The sport requires a strong team in order for each individual to race well. The twins are in their fourth year of competitive cycling and having each other to rely on has helped both racers.
“We’re not the best climbers, so if we were coming up on one another we could push and give each other a boost,” Conor said. Kevin said one rider can block the wind so the other won’t be affected by it.
The twins said the bigger the team, the more chance the team has for an individual to race well. A team can “sacrifice” one of its members early on, by sending him off ahead of the pack. The racer will tire out quicker, but so will the other teams trying to catch him.
On a small team like Mesa State, the two juniors are instrumental to each other’s success.
Conor finished first in Saturday’s Twilight Criterium of Mesa State’s Mad Cow Classic, a two-day event that wrapped up Sunday with a road race on Reeder Mesa. Kevin finished second in last season’s Collegiate Nationals.
The two were gliding through turns last year at the Colorado College Criterium when neither cycler could finish the race.
In mid-race, Kevin had an asthma attack. It came as a shock, because Kevin hadn’t had an attack for years. The twins both had asthma growing up, but both thought they had grown out of it.
The trouble breathing and burning in his lungs became so strong, he was forced to stop mid-race and head to the emergency room.
“When he’s hurting, you feel bad,” Conor said. “It stinks when he has to drop out and you lose a teammate. But that’s part of the game.”
Fortunately for both twins, Kevin began using an inhaler and has been able to deal with his asthma better on the racetrack.
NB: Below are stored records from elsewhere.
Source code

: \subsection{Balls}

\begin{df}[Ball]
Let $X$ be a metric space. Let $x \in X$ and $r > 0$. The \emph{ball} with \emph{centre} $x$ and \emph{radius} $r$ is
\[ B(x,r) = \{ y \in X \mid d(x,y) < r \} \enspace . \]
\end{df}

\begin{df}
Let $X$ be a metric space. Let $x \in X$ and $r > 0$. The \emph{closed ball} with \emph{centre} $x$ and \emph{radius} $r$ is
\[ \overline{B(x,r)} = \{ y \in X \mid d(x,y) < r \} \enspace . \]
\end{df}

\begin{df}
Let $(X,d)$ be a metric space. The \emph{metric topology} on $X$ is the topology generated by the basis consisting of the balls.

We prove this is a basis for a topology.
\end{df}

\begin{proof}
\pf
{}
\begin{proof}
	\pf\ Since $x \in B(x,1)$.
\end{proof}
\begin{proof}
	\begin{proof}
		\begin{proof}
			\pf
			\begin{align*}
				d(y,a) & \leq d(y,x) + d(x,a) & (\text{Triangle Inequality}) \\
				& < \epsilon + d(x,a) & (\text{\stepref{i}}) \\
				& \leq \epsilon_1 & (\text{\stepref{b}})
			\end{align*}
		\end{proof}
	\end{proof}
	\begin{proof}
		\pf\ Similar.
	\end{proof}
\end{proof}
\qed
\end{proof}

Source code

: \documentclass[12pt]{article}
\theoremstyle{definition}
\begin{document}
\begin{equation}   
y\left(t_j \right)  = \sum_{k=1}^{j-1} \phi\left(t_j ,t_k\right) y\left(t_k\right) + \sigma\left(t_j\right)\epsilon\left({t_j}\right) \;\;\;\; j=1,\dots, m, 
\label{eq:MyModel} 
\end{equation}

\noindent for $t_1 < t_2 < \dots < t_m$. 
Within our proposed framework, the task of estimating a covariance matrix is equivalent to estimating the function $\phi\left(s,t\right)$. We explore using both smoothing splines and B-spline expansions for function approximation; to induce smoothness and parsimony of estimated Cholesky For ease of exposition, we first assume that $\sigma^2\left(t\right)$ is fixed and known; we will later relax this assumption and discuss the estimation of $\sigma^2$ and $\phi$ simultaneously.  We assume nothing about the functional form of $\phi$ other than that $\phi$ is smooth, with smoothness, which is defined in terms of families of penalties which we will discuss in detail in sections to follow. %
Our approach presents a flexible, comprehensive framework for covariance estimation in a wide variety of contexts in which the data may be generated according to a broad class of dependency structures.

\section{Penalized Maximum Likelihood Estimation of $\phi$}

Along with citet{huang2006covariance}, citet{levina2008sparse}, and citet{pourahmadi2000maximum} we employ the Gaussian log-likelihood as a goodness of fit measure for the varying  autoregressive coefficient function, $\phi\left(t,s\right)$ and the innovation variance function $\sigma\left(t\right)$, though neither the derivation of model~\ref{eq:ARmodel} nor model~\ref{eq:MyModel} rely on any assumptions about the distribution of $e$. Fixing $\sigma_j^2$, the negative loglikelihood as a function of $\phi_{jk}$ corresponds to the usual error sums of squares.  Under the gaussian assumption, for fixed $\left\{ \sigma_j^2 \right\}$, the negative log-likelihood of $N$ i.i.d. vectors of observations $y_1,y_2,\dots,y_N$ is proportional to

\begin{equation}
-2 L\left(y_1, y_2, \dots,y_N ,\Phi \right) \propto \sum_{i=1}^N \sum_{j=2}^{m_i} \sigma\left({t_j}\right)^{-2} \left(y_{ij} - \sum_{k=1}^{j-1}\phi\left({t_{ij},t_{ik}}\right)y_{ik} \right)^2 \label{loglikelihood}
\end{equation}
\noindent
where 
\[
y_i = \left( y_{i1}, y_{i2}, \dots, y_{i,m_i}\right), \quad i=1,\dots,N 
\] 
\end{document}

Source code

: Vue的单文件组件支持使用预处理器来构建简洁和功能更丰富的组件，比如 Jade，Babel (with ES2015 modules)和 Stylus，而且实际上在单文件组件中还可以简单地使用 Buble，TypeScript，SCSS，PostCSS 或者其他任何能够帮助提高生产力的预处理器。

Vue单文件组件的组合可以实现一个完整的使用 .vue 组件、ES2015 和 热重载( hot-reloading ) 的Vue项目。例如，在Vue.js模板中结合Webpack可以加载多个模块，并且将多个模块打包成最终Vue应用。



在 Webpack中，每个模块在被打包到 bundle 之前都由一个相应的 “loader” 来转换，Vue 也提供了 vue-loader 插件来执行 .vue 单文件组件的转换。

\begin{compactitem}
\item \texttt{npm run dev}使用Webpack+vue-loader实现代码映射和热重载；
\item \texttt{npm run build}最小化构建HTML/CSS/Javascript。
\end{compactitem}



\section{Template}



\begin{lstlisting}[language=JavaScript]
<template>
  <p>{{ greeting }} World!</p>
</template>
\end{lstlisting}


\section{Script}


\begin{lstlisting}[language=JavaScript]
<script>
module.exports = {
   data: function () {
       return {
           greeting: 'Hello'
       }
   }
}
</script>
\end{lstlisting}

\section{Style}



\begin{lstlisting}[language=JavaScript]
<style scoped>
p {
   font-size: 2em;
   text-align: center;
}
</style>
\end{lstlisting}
The racers didn’t start out dominating the course. It took long hours training on bikes before the two-wheeled terrors began racking up the points.
“We weren’t too good at first,” Conor said. “We were getting dropped and couldn’t finish races. It’s hard because you don’t have anyone out there saying to go do this and be at a certain practice. It takes a lot of motivation.”
“People see us out here getting good results,” Kevin added. “But we put a lot of hard work into it.”
The twins are aiming to parlay the former club sport into a permanent career by accruing enough individual points to go professional.
They said they were in the semi-professional level already, and were hoping to reach the professional level by the end of the season. They both hope to receive a professional contract by the time they graduate.
“We heard there was some good riding out here, and the team wasn’t too big,” Conor said about the twins’ decision to attend Mesa State. “We thought we’d join the team, make it bigger and well-known.”